May 23, 2019
The French Civil Code provides as a general principle that every company must have a lawful corporate purpose and be constituted in the common interest of its partners. These provisions, which are applicable to all forms of partnership or public or private corporations, have been supplemented by the so-called “Pacte Statute” on the Development and Transformation of Businesses. Each French company must now be managed “in furtherance of its corporate interest” and “while taking into consideration the social and environmental issues arising from its activity”.
These changes, which affect millions of legal entities from the smallest partnership to the largest public corporation, are a direct consequence of the recommendations of the so-called Notat-Senard Report (“l’entreprise, objet d’intérêt collectif”, available at https://www.ladocumentationfrancaise.fr/var/storage/rapports-publics/184000133.pdf). Lawyers of Gibson Dunn’s Paris office have been heavily involved in the work having led to this Report.
The Pacte Statute provides that non-compliance with these new obligations is not sanctioned by the nullity of the company. The intent is to protect companies from the most adverse consequences of a breach of what may appear as a loose obligation.
The Pacte Statute enshrines for the first time in statutory law the concept of “corporate interest” which, until now, had only been set forth by case law. The Pacte Statute, however, does not define the notion of “corporate interest” because “its practical interest rests on its great flexibility, which makes it restive to any confinement in pre-established criteria. The elements necessary to determine whether or not a decision is contrary to the corporate interest are too closely dependent on the multifaceted and changing characteristics of the activity and environment of each company.”(Explanatory Memorandum)
In the minds of the promoters of the Pacte Statute, the acknowledgement of the concept of “corporate interest” implies the endorsement at the legislative level of a fundamental goal in the management of companies, i.e. “the fact that these are not managed in the interest of particular persons, but in their self-interest and in pursuit of their own ends.” (Explanatory Memorandum)
The introduction of social and environmental issues in the management of companies is the most striking innovation. Measuring social and environmental issues in decision-making is meant to force company managers to question themselves about these issues and to “consider them carefully” (Explanatory Memorandum). This consideration must of course be adapted to each company, including in particular depending on its size and activity.
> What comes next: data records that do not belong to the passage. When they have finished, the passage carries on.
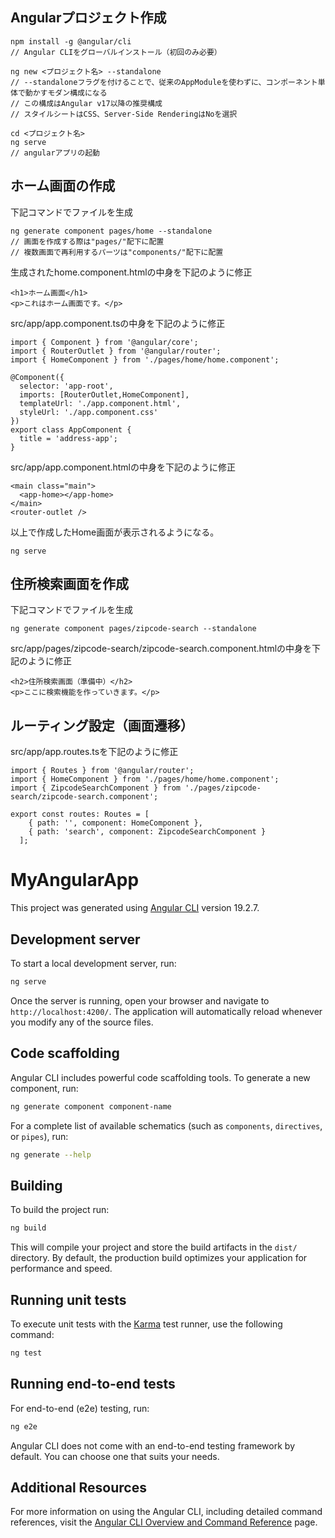 ## Angularプロジェクト作成
```
npm install -g @angular/cli
// Angular CLIをグローバルインストール（初回のみ必要）

ng new <プロジェクト名> --standalone
// --standaloneフラグを付けることで、従来のAppModuleを使わずに、コンポーネント単体で動かすモダン構成になる
// この構成はAngular v17以降の推奨構成
// スタイルシートはCSS、Server-Side RenderingはNoを選択

cd <プロジェクト名>
ng serve
// angularアプリの起動
```

## ホーム画面の作成
下記コマンドでファイルを生成
```
ng generate component pages/home --standalone
// 画面を作成する際は"pages/"配下に配置
// 複数画面で再利用するパーツは"components/"配下に配置
```

生成されたhome.component.htmlの中身を下記のように修正
```
<h1>ホーム画面</h1>
<p>これはホーム画面です。</p>
```

src/app/app.component.tsの中身を下記のように修正
```
import { Component } from '@angular/core';
import { RouterOutlet } from '@angular/router';
import { HomeComponent } from './pages/home/home.component';

@Component({
  selector: 'app-root',
  imports: [RouterOutlet,HomeComponent],
  templateUrl: './app.component.html',
  styleUrl: './app.component.css'
})
export class AppComponent {
  title = 'address-app';
}
```

src/app/app.component.htmlの中身を下記のように修正
```
<main class="main">
  <app-home></app-home>
</main>
<router-outlet />
```

以上で作成したHome画面が表示されるようになる。
```
ng serve
```

## 住所検索画面を作成
下記コマンドでファイルを生成
```
ng generate component pages/zipcode-search --standalone
```

src/app/pages/zipcode-search/zipcode-search.component.htmlの中身を下記のように修正
```
<h2>住所検索画面（準備中）</h2>
<p>ここに検索機能を作っていきます。</p>
```

## ルーティング設定（画面遷移）
src/app/app.routes.tsを下記のように修正
```
import { Routes } from '@angular/router';
import { HomeComponent } from './pages/home/home.component';
import { ZipcodeSearchComponent } from './pages/zipcode-search/zipcode-search.component';

export const routes: Routes = [
    { path: '', component: HomeComponent },
    { path: 'search', component: ZipcodeSearchComponent }
  ];
```


# MyAngularApp

This project was generated using [Angular CLI](https://github.com/angular/angular-cli) version 19.2.7.

## Development server

To start a local development server, run:

```bash
ng serve
```

Once the server is running, open your browser and navigate to `http://localhost:4200/`. The application will automatically reload whenever you modify any of the source files.

## Code scaffolding

Angular CLI includes powerful code scaffolding tools. To generate a new component, run:

```bash
ng generate component component-name
```

For a complete list of available schematics (such as `components`, `directives`, or `pipes`), run:

```bash
ng generate --help
```

## Building

To build the project run:

```bash
ng build
```

This will compile your project and store the build artifacts in the `dist/` directory. By default, the production build optimizes your application for performance and speed.

## Running unit tests

To execute unit tests with the [Karma](https://karma-runner.github.io) test runner, use the following command:

```bash
ng test
```

## Running end-to-end tests

For end-to-end (e2e) testing, run:

```bash
ng e2e
```

Angular CLI does not come with an end-to-end testing framework by default. You can choose one that suits your needs.

## Additional Resources

For more information on using the Angular CLI, including detailed command references, visit the [Angular CLI Overview and Command Reference](https://angular.dev/tools/cli) page.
Ignoring social and environmental issues is not sanctioned by a specific regime of liability. Any court action seeking damages for failure to take into account these matters continues to require the meeting of the standard conditions of liability (existence of a fault, a damage and a causal link between the two). The mere finding of social or environmental damage will therefore not suffice to bring into play the liability of a company or a corporate executive if it is not established that the damage resulted from the misconstruction of such issues.
Ignoring these matters, however, could be a ground for dismissal of the company executive.
The Pacte Statute also provides the possibility for companies to introduce in their by-laws (statuts) the pursuit of a raison d’être (which conveys, inter alia, the notions of founding principles and core values).
The by-laws “may specify a raison d’être, constituted of the principles which the company is endowed with and for the respect of which it intends to allocate means in the performance of its activity”.
According to the promoters of the Pacte Statute, the raison d’être “aims to bring entrepreneurs and businesses closer to their long-term environment”. The formulation of a raison d’être is to be strategically used, providing a framework of reference for the most important decisions.
Numerous alternative phrasings have been considered in the formulation of these new principles, and Gibson Dunn has been privy to most of the debates on these alternatives and their legal consequences. They do enlighten the legislative intent behind these very significant legislative evolutions and can usefully guide the practical implementation of these new rules.
Several large French multinationals already had adopted a raison d’être (like Michelin – “A Better Way Forward”) and since the parliamentary discussions around the Pacte Statute, many more (like Veolia, Atos or Alstom) have publicly stated their intent to do so.
 Article 1833 of the French Civil Code.
 “dans son intérêt social et en prenant en considération les enjeux sociaux et environnementaux de son activité”. Identical provisions have been introduced in the Commercial Code regarding the powers of the Board of Directors and of the Management Board [directoire] of a corporation [société anonyme], both of which must determine the orientations of the corporation’s activity in accordance with its corporate interest and taking into consideration social and environmental issues.
 Civil Code, Article 1844-10, amended Paragraph 1.
 Article 1835 of the French Civil Code. The Pacte Statute also complements the Commercial Code in this respcet. When a raison d’être is provided for by the by-laws, the Board of Directors and the Management Board of a corporation [société anonyme] must “consider, where appropriate, the raison d’être of the company defined in compliance with Article 1835 of the Civil Code”. Articles L 225-35, paragraph 1 and L 225-64, paragraph 1 of the French Commercial Code.